Information:
━━━━━━━━
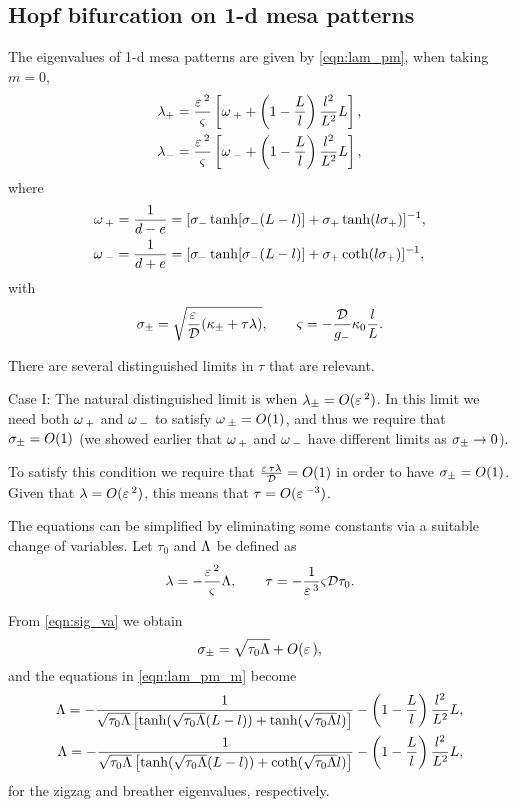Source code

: \subsection{Hopf bifurcation on 1-d mesa patterns}
\label{sec:hopf}

The eigenvalues of 1-d mesa patterns are given by \eqref{eqn:lam_pm}, when taking $m=0$,
% 
\begin{equation}
\begin{split}
\label{eqn:lam_pm_m}
  \lambda_+ &= \frac{\varepsilon\,^2}{\varsigma}\left[\omega\,_+ + \left(1-\frac{L}{l} \right)\frac{l^2}{L^2}L\right],\\
  \lambda_- &= \frac{\varepsilon\,^2}{\varsigma}\left[\omega\,_- + \left(1-\frac{L}{l} \right)\frac{l^2}{L^2}L\right],
\end{split}
\end{equation}
% 
where
%
\[
  \begin{split}
    \omega\,_+ &= \frac{1}{d-e} = [\sigma_-\tanh[\sigma_-(L-l)]+\sigma_+\tanh(l\sigma_+)]^{-1},\\
	\omega\,_- &= \frac{1}{d+e} = [\sigma_-\tanh[\sigma_-(L-l)]+\sigma_+\coth(l\sigma_+)]^{-1},\\
  \end{split}
\]
% 
with 
% 
\begin{equation}
\label{eqn:sig_va}
  \sigma_{\pm} = \sqrt{\frac{\varepsilon\,}{\mathcal{D}}(\kappa_{\pm}+\tau\lambda)},\qquad \varsigma = -\frac{\mathcal{D}}{g_-}\kappa_0\frac{l}{L}.
\end{equation}
% 

\begin{remark}
  There are several distinguished limits in $\tau$ that are relevant.
\end{remark}

Case I: The natural distinguished limit is when $\lambda_{\pm} = O(\varepsilon\,^2)$. In this limit we need both $\omega\,_+$ and $\omega\,_-$ to satisfy $\omega\,_{\pm}=O(1)$, and thus we require that $\sigma_{\pm} = O(1)$  (we showed earlier that $\omega\,_+$ and $\omega\,_-$ have different limits as $\sigma_{\pm}\rightarrow0$). 

To satisfy this condition we require that $\frac{\varepsilon\,\tau\lambda}{\mathcal{D}}=O(1)$ in order to have $\sigma_{\pm}=O(1)$. Given that $\lambda=O(\varepsilon\,^2)$, this means that $\tau=O(\varepsilon\,^{-3})$.

The equations can be simplified by eliminating some constants via a suitable change of variables. Let $\tau_0$ and $\Lambda$ be defined as 
% 
\[
  \lambda=-\frac{\varepsilon\,^2}{\varsigma}\Lambda,\qquad \tau = -\frac{1}{\varepsilon\,^3}\varsigma\mathcal{D}\tau_0.
\]
% 

From \eqref{eqn:sig_va} we obtain
% 
\[
  \sigma_{\pm} = \sqrt{\tau_0\Lambda} + O(\varepsilon\,),
\]
% 
and the equations in \eqref{eqn:lam_pm_m} become
% 
\[
\begin{split}
  \Lambda = -\frac{1}{\sqrt{\tau_0\Lambda}\left[\tanh(\sqrt{\tau_0\Lambda}(L-l)) + \tanh(\sqrt{\tau_0\Lambda}l) \right]} - \left(1-\frac{L}{l}\right)\frac{l^2}{L^2}L ,\\
  \Lambda = -\frac{1}{\sqrt{\tau_0\Lambda}\left[\tanh(\sqrt{\tau_0\Lambda}(L-l)) + \coth(\sqrt{\tau_0\Lambda}l) \right]} - \left(1-\frac{L}{l}\right)\frac{l^2}{L^2}L ,
\end{split}
\]
% 
for the zigzag and breather eigenvalues, respectively.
━━━━━━━━
Every line above in which the word "equations" occurs is to be copied.

The equations can be simplified by eliminating some constants via a suitable change of variables. Let $\tau_0$ and $\Lambda$ be defined as 
and the equations in \eqref{eqn:lam_pm_m} become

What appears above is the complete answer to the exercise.